Ele acrescentou que “trabalho não terminou a 3 de novembro” e prometeu “tomar medidas contra qualquer Estado ou agente que tentar interferir”.

Funcionários da Agência de Segurança Cibernética e Infraestrutura (CISA) manifestaram a satisfação de Nakasone numa série de declarações a jornalistas durante todo o dia de ontem.

"Não somos alvos fáceis aqui", disse um alto funcionário da CISA, quem, sob anonimato, disse que os inimigos “terão de se apresentar mais fortes da próxima vez”.

Nas semanas que antecederam a eleição presidencial, funcionários da inteligência dos EUA reconheceram duas tentativas de intromissão, uma do Irão e outra da Rússia.

Em ambos os casos, eles disseram que os hackers conseguiram roubar informações de bancos de dados de registo de eleitores, com os iranianos a se infiltrarem no banco de dados de um Estado, cujo nome não foi revelado, e usar essas informações como parte de uma campanha de desinformação.

Mais campanhas

Depois que a votação terminou na terça-feira, autoridades de segurança garantiram estar preparadas para mais campanhas de desinformação do Irão, da Rússia, China e de outros adversários.

Agora, alertam, os esforços daqueles países vão tentar capitalizar os dias de incerteza em torno do resultado final, devido à disputa acirrada em alguns Estados com grande número de votos pelo correio, para minar a confiança americana no processo democrático.

"O campo de ataque muda do próprio processo eleitoral em si para a contagem, as sondagens, a auditoria e a certificação nos próximos dias e semanas", disse o oficial superior da CISA.

Autoridades e especialistas do sector afirmaram ter visto algumas evidências das campanhas de desinformação à medida que os resultados começaram a ser divulgados, especialmente nos meios de comunicação apoiados pelo Estado russo, como RT e Sputnik.

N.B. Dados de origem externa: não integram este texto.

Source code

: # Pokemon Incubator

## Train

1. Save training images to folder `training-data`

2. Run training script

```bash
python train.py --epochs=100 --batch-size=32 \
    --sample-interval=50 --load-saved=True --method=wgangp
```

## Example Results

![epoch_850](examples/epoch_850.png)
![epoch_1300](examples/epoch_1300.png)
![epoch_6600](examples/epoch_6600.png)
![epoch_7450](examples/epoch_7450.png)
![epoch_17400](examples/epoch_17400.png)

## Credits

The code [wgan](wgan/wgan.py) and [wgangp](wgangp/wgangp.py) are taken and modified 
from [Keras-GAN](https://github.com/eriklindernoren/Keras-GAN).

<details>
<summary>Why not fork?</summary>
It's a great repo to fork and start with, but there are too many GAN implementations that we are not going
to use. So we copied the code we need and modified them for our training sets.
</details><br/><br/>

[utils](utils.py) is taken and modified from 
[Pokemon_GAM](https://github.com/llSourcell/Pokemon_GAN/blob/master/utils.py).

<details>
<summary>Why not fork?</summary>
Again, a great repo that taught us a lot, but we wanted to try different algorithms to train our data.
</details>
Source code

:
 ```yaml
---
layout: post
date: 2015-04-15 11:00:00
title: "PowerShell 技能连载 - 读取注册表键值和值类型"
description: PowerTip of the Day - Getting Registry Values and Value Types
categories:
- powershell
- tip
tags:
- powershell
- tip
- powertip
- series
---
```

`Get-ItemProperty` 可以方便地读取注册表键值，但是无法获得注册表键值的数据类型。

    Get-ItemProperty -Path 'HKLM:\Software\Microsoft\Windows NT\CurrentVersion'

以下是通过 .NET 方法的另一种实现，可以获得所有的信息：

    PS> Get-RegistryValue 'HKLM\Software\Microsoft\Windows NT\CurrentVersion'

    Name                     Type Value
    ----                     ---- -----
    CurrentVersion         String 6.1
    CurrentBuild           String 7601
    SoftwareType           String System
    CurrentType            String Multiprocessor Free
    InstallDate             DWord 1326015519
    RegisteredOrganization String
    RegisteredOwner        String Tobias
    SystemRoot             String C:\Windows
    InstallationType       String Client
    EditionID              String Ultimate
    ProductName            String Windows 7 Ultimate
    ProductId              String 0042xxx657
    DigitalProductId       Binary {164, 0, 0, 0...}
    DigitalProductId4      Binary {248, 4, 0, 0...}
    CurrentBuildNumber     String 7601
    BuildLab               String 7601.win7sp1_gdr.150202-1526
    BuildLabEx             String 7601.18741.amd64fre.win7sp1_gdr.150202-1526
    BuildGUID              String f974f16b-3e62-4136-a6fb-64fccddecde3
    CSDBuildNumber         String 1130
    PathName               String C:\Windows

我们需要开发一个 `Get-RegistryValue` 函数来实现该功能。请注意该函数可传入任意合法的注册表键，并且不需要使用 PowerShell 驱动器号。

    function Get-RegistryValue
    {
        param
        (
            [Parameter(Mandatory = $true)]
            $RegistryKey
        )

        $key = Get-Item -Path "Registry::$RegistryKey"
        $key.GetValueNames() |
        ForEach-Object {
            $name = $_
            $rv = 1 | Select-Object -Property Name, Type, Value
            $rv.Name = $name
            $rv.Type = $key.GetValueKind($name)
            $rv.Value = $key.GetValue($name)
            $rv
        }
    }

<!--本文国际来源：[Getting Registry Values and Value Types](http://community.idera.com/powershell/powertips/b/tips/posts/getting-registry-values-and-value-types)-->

Outros especialistas também alertam que os adversários dos EUA provavelmente estão a ganhar tempo, à procura de tirar vantagem do “ecossistema de desinformação existente nos Estados Unidos”.

Fontes daquelas agências revelaram que 30 países têm tentado influenciar o processo eleitora, tais como aliados como Arábia Saudita e Turquia e países inimigos como Cuba e Venezuela.